Home Assistant - Setup

Introduction

HomeAssistant is an open source project that allows you to monitor, control and automate various devices on a single platform. SolarAssistant integrates with HomeAssistant via MQTT automatic discovery. It allows you to turn on relays or control external devices based on inputs from your solar system. If you want to use HomeAssistant, we recommend installing it on it's own Raspberry PI.

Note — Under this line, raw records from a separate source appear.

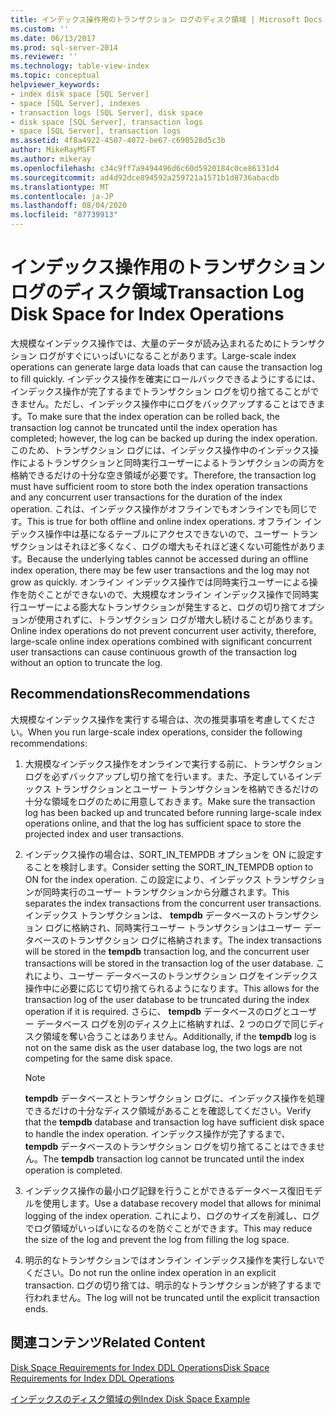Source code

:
```yaml
---
title: インデックス操作用のトランザクション ログのディスク領域 | Microsoft Docs
ms.custom: ''
ms.date: 06/13/2017
ms.prod: sql-server-2014
ms.reviewer: ''
ms.technology: table-view-index
ms.topic: conceptual
helpviewer_keywords:
- index disk space [SQL Server]
- space [SQL Server], indexes
- transaction logs [SQL Server], disk space
- disk space [SQL Server], transaction logs
- space [SQL Server], transaction logs
ms.assetid: 4f8a4922-4507-4072-be67-c690528d5c3b
author: MikeRayMSFT
ms.author: mikeray
ms.openlocfilehash: c34c9ff7a9494496d6c60d5920184c0ce86131d4
ms.sourcegitcommit: ad4d92dce894592a259721a1571b1d8736abacdb
ms.translationtype: MT
ms.contentlocale: ja-JP
ms.lasthandoff: 08/04/2020
ms.locfileid: "87739913"
---
```

# <a name="transaction-log-disk-space-for-index-operations"></a><span data-ttu-id="6b58c-102">インデックス操作用のトランザクション ログのディスク領域</span><span class="sxs-lookup"><span data-stu-id="6b58c-102">Transaction Log Disk Space for Index Operations</span></span>
  <span data-ttu-id="6b58c-103">大規模なインデックス操作では、大量のデータが読み込まれるためにトランザクション ログがすぐにいっぱいになることがあります。</span><span class="sxs-lookup"><span data-stu-id="6b58c-103">Large-scale index operations can generate large data loads that can cause the transaction log to fill quickly.</span></span> <span data-ttu-id="6b58c-104">インデックス操作を確実にロールバックできるようにするには、インデックス操作が完了するまでトランザクション ログを切り捨てることができません。ただし、インデックス操作中にログをバックアップすることはできます。</span><span class="sxs-lookup"><span data-stu-id="6b58c-104">To make sure that the index operation can be rolled back, the transaction log cannot be truncated until the index operation has completed; however, the log can be backed up during the index operation.</span></span> <span data-ttu-id="6b58c-105">このため、トランザクション ログには、インデックス操作中のインデックス操作によるトランザクションと同時実行ユーザーによるトランザクションの両方を格納できるだけの十分な空き領域が必要です。</span><span class="sxs-lookup"><span data-stu-id="6b58c-105">Therefore, the transaction log must have sufficient room to store both the index operation transactions and any concurrent user transactions for the duration of the index operation.</span></span> <span data-ttu-id="6b58c-106">これは、インデックス操作がオフラインでもオンラインでも同じです。</span><span class="sxs-lookup"><span data-stu-id="6b58c-106">This is true for both offline and online index operations.</span></span> <span data-ttu-id="6b58c-107">オフライン インデックス操作中は基になるテーブルにアクセスできないので、ユーザー トランザクションはそれほど多くなく、ログの増大もそれほど速くない可能性があります。</span><span class="sxs-lookup"><span data-stu-id="6b58c-107">Because the underlying tables cannot be accessed during an offline index operation, there may be few user transactions and the log may not grow as quickly.</span></span> <span data-ttu-id="6b58c-108">オンライン インデックス操作では同時実行ユーザーによる操作を防ぐことができないので、大規模なオンライン インデックス操作で同時実行ユーザーによる膨大なトランザクションが発生すると、ログの切り捨てオプションが使用されずに、トランザクション ログが増大し続けることがあります。</span><span class="sxs-lookup"><span data-stu-id="6b58c-108">Online index operations do not prevent concurrent user activity, therefore, large-scale online index operations combined with significant concurrent user transactions can cause continuous growth of the transaction log without an option to truncate the log.</span></span>  
  
## <a name="recommendations"></a><span data-ttu-id="6b58c-109">Recommendations</span><span class="sxs-lookup"><span data-stu-id="6b58c-109">Recommendations</span></span>  
 <span data-ttu-id="6b58c-110">大規模なインデックス操作を実行する場合は、次の推奨事項を考慮してください。</span><span class="sxs-lookup"><span data-stu-id="6b58c-110">When you run large-scale index operations, consider the following recommendations:</span></span>  
  
1.  <span data-ttu-id="6b58c-111">大規模なインデックス操作をオンラインで実行する前に、トランザクション ログを必ずバックアップし切り捨てを行います。また、予定しているインデックス トランザクションとユーザー トランザクションを格納できるだけの十分な領域をログのために用意しておきます。</span><span class="sxs-lookup"><span data-stu-id="6b58c-111">Make sure the transaction log has been backed up and truncated before running large-scale index operations online, and that the log has sufficient space to store the projected index and user transactions.</span></span>  
  
2.  <span data-ttu-id="6b58c-112">インデックス操作の場合は、SORT_IN_TEMPDB オプションを ON に設定することを検討します。</span><span class="sxs-lookup"><span data-stu-id="6b58c-112">Consider setting the SORT_IN_TEMPDB option to ON for the index operation.</span></span> <span data-ttu-id="6b58c-113">この設定により、インデックス トランザクションが同時実行のユーザー トランザクションから分離されます。</span><span class="sxs-lookup"><span data-stu-id="6b58c-113">This separates the index transactions from the concurrent user transactions.</span></span> <span data-ttu-id="6b58c-114">インデックス トランザクションは、 **tempdb** データベースのトランザクション ログに格納され、同時実行ユーザー トランザクションはユーザー データベースのトランザクション ログに格納されます。</span><span class="sxs-lookup"><span data-stu-id="6b58c-114">The index transactions will be stored in the **tempdb** transaction log, and the concurrent user transactions will be stored in the transaction log of the user database.</span></span> <span data-ttu-id="6b58c-115">これにより、ユーザー データベースのトランザクション ログをインデックス操作中に必要に応じて切り捨てられるようになります。</span><span class="sxs-lookup"><span data-stu-id="6b58c-115">This allows for the transaction log of the user database to be truncated during the index operation if it is required.</span></span> <span data-ttu-id="6b58c-116">さらに、 **tempdb** データベースのログとユーザー データベース ログを別のディスク上に格納すれば、2 つのログで同じディスク領域を奪い合うことはありません。</span><span class="sxs-lookup"><span data-stu-id="6b58c-116">Additionally, if the **tempdb** log is not on the same disk as the user database log, the two logs are not competing for the same disk space.</span></span>  
  
    > [!NOTE]  
    >  <span data-ttu-id="6b58c-117">**tempdb** データベースとトランザクション ログに、インデックス操作を処理できるだけの十分なディスク領域があることを確認してください。</span><span class="sxs-lookup"><span data-stu-id="6b58c-117">Verify that the **tempdb** database and transaction log have sufficient disk space to handle the index operation.</span></span> <span data-ttu-id="6b58c-118">インデックス操作が完了するまで、 **tempdb** データベースのトランザクション ログを切り捨てることはできません。</span><span class="sxs-lookup"><span data-stu-id="6b58c-118">The **tempdb** transaction log cannot be truncated until the index operation is completed.</span></span>  
  
3.  <span data-ttu-id="6b58c-119">インデックス操作の最小ログ記録を行うことができるデータベース復旧モデルを使用します。</span><span class="sxs-lookup"><span data-stu-id="6b58c-119">Use a database recovery model that allows for minimal logging of the index operation.</span></span> <span data-ttu-id="6b58c-120">これにより、ログのサイズを削減し、ログでログ領域がいっぱいになるのを防ぐことができます。</span><span class="sxs-lookup"><span data-stu-id="6b58c-120">This may reduce the size of the log and prevent the log from filling the log space.</span></span>  
  
4.  <span data-ttu-id="6b58c-121">明示的なトランザクションではオンライン インデックス操作を実行しないでください。</span><span class="sxs-lookup"><span data-stu-id="6b58c-121">Do not run the online index operation in an explicit transaction.</span></span> <span data-ttu-id="6b58c-122">ログの切り捨ては、明示的なトランザクションが終了するまで行われません。</span><span class="sxs-lookup"><span data-stu-id="6b58c-122">The log will not be truncated until the explicit transaction ends.</span></span>  
  
## <a name="related-content"></a><span data-ttu-id="6b58c-123">関連コンテンツ</span><span class="sxs-lookup"><span data-stu-id="6b58c-123">Related Content</span></span>  
 [<span data-ttu-id="6b58c-124">Disk Space Requirements for Index DDL Operations</span><span class="sxs-lookup"><span data-stu-id="6b58c-124">Disk Space Requirements for Index DDL Operations</span></span>](disk-space-requirements-for-index-ddl-operations.md)  
  
 [<span data-ttu-id="6b58c-125">インデックスのディスク領域の例</span><span class="sxs-lookup"><span data-stu-id="6b58c-125">Index Disk Space Example</span></span>](index-disk-space-example.md)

If you want to run a MQTT broker on your HomeAssistant installation, please see our broker setup guide.

Step 1 - Enable MQTT output

Follow our MQTT guide to enable and test that your MQTT output is working.

Step 2 - Enable HomeAssistant discovery

Enable automatic discovery on the "Configuration" tab in SolarAssistant.

Enable HomeAssistant MQTT discovery

This will publish MQTT retain messages that tell HomeAssistant what each value represents.

Step 3 - Install and configure HomeAssistant MQTT

In HomeAssistant, navigate to "Integration" and install MQTT if it's not installed already. Select "configure":

Configure HomeAssistant MQTT integration

Enter your SolarAssistant IP as the MQTT broker in HomeAssistant:

Configure HomeAssistant MQTT integration

On the next page, ensure discovery is enabled. It's on by default.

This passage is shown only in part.